On Apple’s 50th, recalling the time a Microsoft engineer drove Steve Jobs so crazy he invented the iPad
David Pogue's new book "Apple: The First 50 Years" is packed with stories about the rivalry between Apple and Microsoft. One stands out: the time a Microsoft engineer drove Steve Jobs so crazy at a birthday party that he went home and invented the iPad. Read More
David Pogue’s new book, “Apple: The First 50 Years,”is packed with stories about the rivalry between Apple and Microsoft. But one stands out above the rest.
In late 2005, Steve Jobs attended the 50th birthday party of a Microsoft engineer, the husband of a friend of his wife, Laurene. Over dinner, the guy lectured Jobs on how Microsoft had solved the future of computing with a tablet and stylus.

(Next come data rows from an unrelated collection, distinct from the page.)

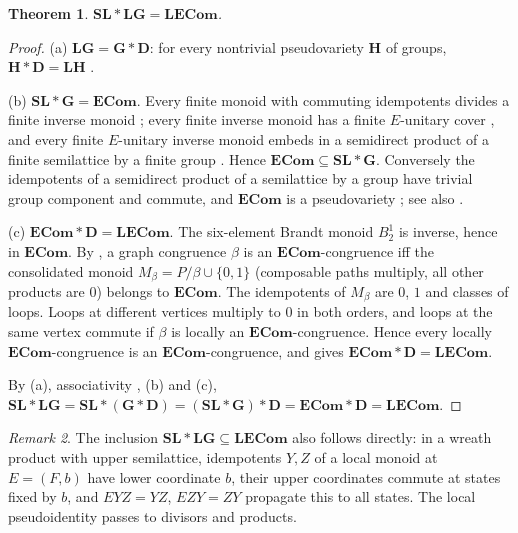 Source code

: \documentclass[11pt]{article}
\numberwithin{equation}{section}
\theoremstyle{plain}
\newtheorem{theorem}{Theorem}[section]
\theoremstyle{definition}
\theoremstyle{remark}
\newtheorem{remark}[theorem]{Remark}
\theoremstyle{plain}
\newcommand{\LG}{\mathbf{LG}}
\newcommand{\SL}{\mathbf{SL}}
\newcommand{\Gp}{\mathbf{G}}
\newcommand{\Dd}{\mathbf{D}}
\newcommand{\ECom}{\mathbf{ECom}}
\newcommand{\LECom}{\mathbf{L}\mathbf{ECom}}
\begin{document}
\begin{theorem}
\label{thm:SLLG-LECom}
$\SL*\LG=\LECom$.
\end{theorem}

\begin{proof}
(a) $\LG=\Gp*\Dd$: for every nontrivial pseudovariety $\mathbf H$ of groups,
$\mathbf H*\Dd=\mathbf L\mathbf H$ \cite[Example~1.3 and
Theorem~2.8]{TherienWeiss1985}.

(b) $\SL*\Gp=\ECom$.  Every finite monoid with commuting idempotents divides a
finite inverse monoid \cite{Ash1987}; every finite inverse monoid has a finite
$E$-unitary cover \cite{McAlister1974}, and every finite $E$-unitary inverse
monoid embeds in a semidirect product of a finite semilattice by a finite group
\cite{OCarroll1976}.  Hence $\ECom\subseteq\SL*\Gp$.  Conversely the idempotents
of a semidirect product of a semilattice by a group have trivial group
component and commute, and $\ECom$ is a pseudovariety \cite{Ash1987}; see also
\cite{MargolisPin1987}.

(c) $\ECom*\Dd=\LECom$.  The six-element Brandt monoid $B_2^1$ is inverse, hence
in $\ECom$.  By \cite[Theorem~1.5]{TherienWeiss1985}, a graph congruence $\beta$
is an $\ECom$-congruence iff the consolidated monoid $M_\beta=P/\beta\cup\{0,1\}$
(composable paths multiply, all other products are $0$) belongs to $\ECom$.  The
idempotents of $M_\beta$ are $0$, $1$ and classes of loops.  Loops at different
vertices multiply to $0$ in both orders, and loops at the same vertex commute if
$\beta$ is locally an $\ECom$-congruence.  Hence every locally
$\ECom$-congruence is an $\ECom$-congruence, and
\cite[Theorem~2.8]{TherienWeiss1985} gives $\ECom*\Dd=\LECom$.

By (a), associativity \cite{Tilson1987}, (b) and (c),
$\SL*\LG=\SL*(\Gp*\Dd)=(\SL*\Gp)*\Dd=\ECom*\Dd=\LECom$.
\end{proof}

\begin{remark}
The inclusion $\SL*\LG\subseteq\LECom$ also follows directly: in a wreath product
with upper semilattice, idempotents $Y,Z$ of a local monoid at $E=(F,b)$ have lower
coordinate $b$, their upper coordinates commute at states fixed by $b$, and
$EYZ=YZ$, $EZY=ZY$ propagate this to all states.  The local pseudoidentity passes
to divisors and products.
\end{remark}
\end{document}
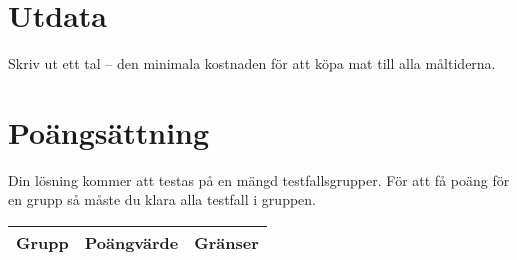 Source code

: \section*{Utdata}
Skriv ut ett tal -- den minimala kostnaden för att köpa mat till alla måltiderna.

\section*{Poängsättning}
Din lösning kommer att testas på en mängd testfallsgrupper. För att få poäng för en grupp
så måste du klara alla testfall i gruppen.

\noindent
\begin{tabular}{| l | l | l |}
\hline
Grupp & Poängvärde & Gränser \\ \hline
\end{tabular}
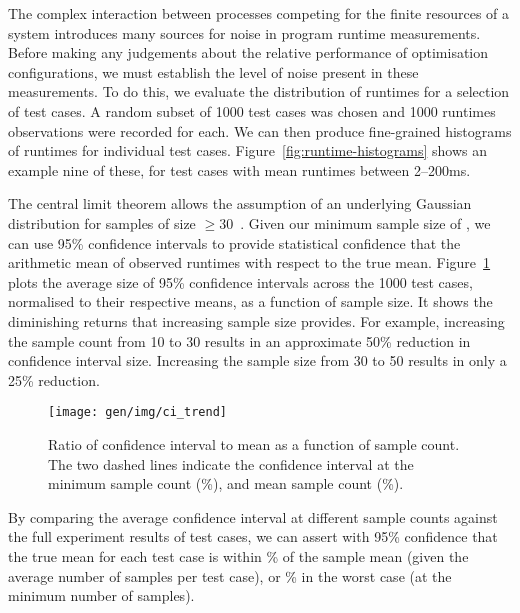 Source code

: The complex interaction between processes competing for the finite
resources of a system introduces many sources for noise in program
runtime measurements. Before making any judgements about the relative
performance of optimisation configurations, we must establish the
level of noise present in these measurements. To do this, we evaluate
the distribution of runtimes for a selection of test cases. A random
subset of 1000 test cases was chosen and 1000 runtimes observations
were recorded for each. We can then produce fine-grained histograms of
runtimes for individual test
cases. Figure~\ref{fig:runtime-histograms} shows an example nine of
these, for test cases with mean runtimes between 2--200ms.

The central limit theorem allows the assumption of an underlying
Gaussian distribution for samples of size $\ge 30$~\cite{Georges2007}.
Given our minimum sample size of , we can
use 95\% confidence intervals to provide statistical confidence that
the arithmetic mean of observed runtimes with respect to the true
mean. Figure~\ref{fig:ci-trends} plots the average size of 95\%
confidence intervals across the 1000 test cases, normalised to their
respective means, as a function of sample size. It shows the
diminishing returns that increasing sample size provides. For example,
increasing the sample count from 10 to 30 results in an approximate
50\% reduction in confidence interval size. Increasing the sample size
from 30 to 50 results in only a 25\% reduction.

\begin{figure}
\centering
\texttt{[image: gen/img/ci\_trend]}
\caption{%
  Ratio of confidence interval to mean as a function of sample
  count. The two dashed lines indicate the confidence interval at the
  minimum sample count (\%), and mean sample count
  (\%).%
}
\label{fig:ci-trends}
\end{figure}

By comparing the average confidence interval at different sample
counts against the full experiment results of
 test cases, we can assert with 95\%
confidence that the true mean for each test case is within
\% of the sample mean (given the average number of
samples per test case), or \% in the worst case (at
the minimum number of samples).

It wasn’t the first time, as Pogue recounts the story. Jobs had heard this pitch from the same person roughly ten times before.
“I was so sick of it that I came home and said, ‘Fuck this, let’s show him what a tablet can really be,’ ” Jobs said later, as reported in the book. The Apple co-founder and CEO walked into Apple’s Monday morning meeting riled up. “We need to show the world how to create a real tablet,” he told his team.
To him, that meant no stylus: “God gave us ten styluses,” he said, waggling his fingers.
The eventual result was the iPad, according to popular Apple lore.
The story is one of dozens of Microsoft anecdotes that appear in Pogue’s epic book. Across 50 years of Apple history, Microsoft shows up in almost every chapter, playing a different role each time — collaborator, copycat, existential threat, unlikely savior, and humbled rival.
Apple is celebrating its 50th anniversary today. Microsoft marked its own a year ago. And the real question now is what comes next for both companies in an era when AI is reshaping the industry as significantly as the graphical interface did in the 1980s.
The popular perception about Apple these days is that it’s an also-ran in AI. Microsoft, despite its recent struggles, has positioned itself more strategically to capitalize on the AI boom.
If Pogue’s book is any guide, that’s exactly the kind of moment when someone in Cupertino might just get riled up enough to do something about it.